▶ WHAT NEEDS TO BE DONE:
Match on the string "WriteLine" in the entries below and return every matching line.

::: GIVEN RECORDS

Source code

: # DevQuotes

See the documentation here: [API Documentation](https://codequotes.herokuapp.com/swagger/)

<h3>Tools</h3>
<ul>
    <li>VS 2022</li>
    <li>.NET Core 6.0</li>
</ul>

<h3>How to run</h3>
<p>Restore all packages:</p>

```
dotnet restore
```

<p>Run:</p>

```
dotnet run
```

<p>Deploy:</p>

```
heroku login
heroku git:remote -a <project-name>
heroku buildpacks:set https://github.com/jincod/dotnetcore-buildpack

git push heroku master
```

::::::
::: GIVEN RECORDS

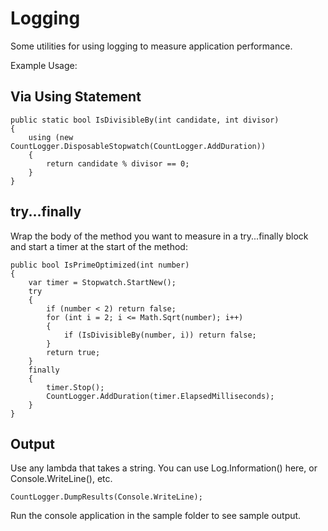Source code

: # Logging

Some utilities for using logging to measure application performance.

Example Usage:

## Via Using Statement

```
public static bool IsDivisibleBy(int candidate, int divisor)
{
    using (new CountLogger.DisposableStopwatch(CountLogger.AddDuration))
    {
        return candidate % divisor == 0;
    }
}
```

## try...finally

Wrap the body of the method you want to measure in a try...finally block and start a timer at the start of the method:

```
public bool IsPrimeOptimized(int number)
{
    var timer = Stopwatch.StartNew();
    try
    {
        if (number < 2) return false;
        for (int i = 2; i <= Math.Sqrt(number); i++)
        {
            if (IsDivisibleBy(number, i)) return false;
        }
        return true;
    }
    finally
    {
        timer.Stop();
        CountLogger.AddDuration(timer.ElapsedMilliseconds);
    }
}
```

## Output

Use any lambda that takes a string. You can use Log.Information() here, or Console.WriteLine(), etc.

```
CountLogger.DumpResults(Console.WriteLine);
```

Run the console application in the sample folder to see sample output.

::::::

▶ PROBLEM SOLUTION:
Use any lambda that takes a string. You can use Log.Information() here, or Console.WriteLine(), etc.
CountLogger.DumpResults(Console.WriteLine);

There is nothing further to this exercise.